The Foreign Account Tax Compliance Act is due to begin taking effect on 1 Jan 2013, and foreign banks, trust administrators, asset managers and others have been keenly awaiting this last set of draft regulations, which had been expected before the end of December.
The final FATCA implementation rules are due sometime this summer.
In the documents unveiled today, the US said it had agreed a deal with five European countries, including the UK, whereby financial institutions in these countries would forward the necessary data on American account-holders to the governments of the respective countries, which then would forward it to the US.
A US Treasury Department spokesman in Washington told journalists in a conference call that the US would be happy to agree similar deals with other countries, including Canada, the Cayman Islands and Switzerland.
Other features of the latest version of FATCA regulations included the introduction of higher dollar thresholds for due diligence review of pre-existing individual and "entity" accounts; permitting non-US banks to make use of information they already have in order to comply with due diligence requirements as well as for anti-money laundering and similar screening; and an expansion in the categories of foreign financial institutions (FFIs) that are "deemed compliant" and thus will not be required to enter into formal agreements with the Internal Revenue Service (IRS).
The US Treasury and IRS also said that they would stagger the implementation of certain elements of FATCA in an effort to make it easier for FFIs, many of which have lobbied extensively for changes to the Act, to comply.
As reported, FATCA was signed into law in 2010 by President Obama in an effort to try to bring into the US tax net income realised by US citizens that was believed to be accumulating in undeclared bank accounts around the world. At the time the legislation was passed, the total value of such hidden assets was estimated at around $10bn.

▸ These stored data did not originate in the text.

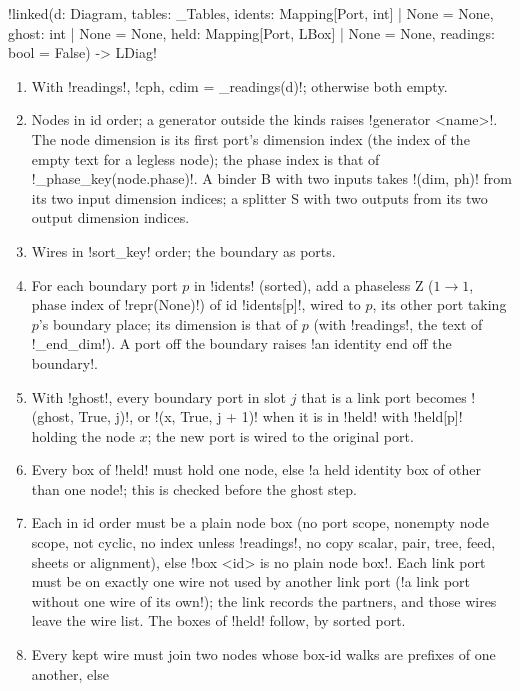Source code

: {{{\begin{signature}
\lexpy!linked(d: Diagram, tables: _Tables, idents: Mapping[Port, int] | None = None, ghost: int | None = None, held: Mapping[Port, LBox] | None = None, readings: bool = False) -> LDiag!
\end{signature}
\begin{algorithm}\label{alg:lean-export-linked}
\begin{enumerate}
\item With \lexcode!readings!, \lexpy!cph, cdim = _readings(d)!; otherwise both empty.
\item Nodes in id order; a generator outside the kinds raises \lexcode!generator <name>!. The node
dimension is its first port's dimension index (the index of the empty text for a legless node);
the phase index is that of \lexpy!_phase_key(node.phase)!. A binder B with two inputs takes
\lexcode!(dim, ph)! from its two input dimension indices; a splitter S with two outputs from its two
output dimension indices.
\item Wires in \lexpy!sort_key! order; the boundary as ports.
\item For each boundary port $p$ in \lexcode!idents! (sorted), add a phaseless Z ($1\to1$, phase
index of \lexpy!repr(None)!) of id \lexcode!idents[p]!, wired to $p$, its other port taking $p$'s
boundary place; its dimension is that of $p$ (with \lexcode!readings!, the text of
\lexpy!_end_dim!). A port off the boundary raises \lexcode!an identity end off the boundary!.
\item With \lexcode!ghost!, every boundary port in slot $j$ that is a link port becomes
\lexcode!(ghost, True, j)!, or \lexcode!(x, True, j + 1)! when it is in \lexcode!held! with \lexcode!held[p]!
holding the node $x$; the new port is wired to the original port.
\item Every box of \lexcode!held! must hold one node, else
\lexcode!a held identity box of other than one node!; this is checked before the ghost step.
\item Each \bbox in id order must be a plain node box (no port scope, nonempty node scope, not
cyclic, no index unless \lexcode!readings!, no copy scalar, pair, tree, feed, sheets or alignment),
else \lexcode!box <id> is no plain node box!. Each link port must be on exactly one wire not used by
another link port (\lexcode!a link port without one wire of its own!); the link records the
partners, and those wires leave the wire list. The boxes of \lexcode!held! follow, by sorted port.
\item Every kept wire must join two nodes whose box-id walks are prefixes of one another, else

\end{enumerate}
\end{algorithm}}}}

Under FATCA, banks and other foreign financial institutions that refuse to disclose information to the IRS face a 30% withholding tax on US source payments regardless of whether the recipient is a US taxpayer.
In addition to the UK, the other European countries that have agreed to work with the US in enforcing FATCA are France, Germany, Italy and Spain.
‘Common interest’
The news that five European countries had agreed to collect data on behalf of the American tax authorities was framed by the six countries involved as being part of a “joint” effort to combat tax evasion.
In a so-called joint statement, the five European countries said the arrangement had been built on their “longstanding and close relationship with respect to mutual assistance in tax matters”, and a desire to “intensify their cooperation in combating international tax evasion”.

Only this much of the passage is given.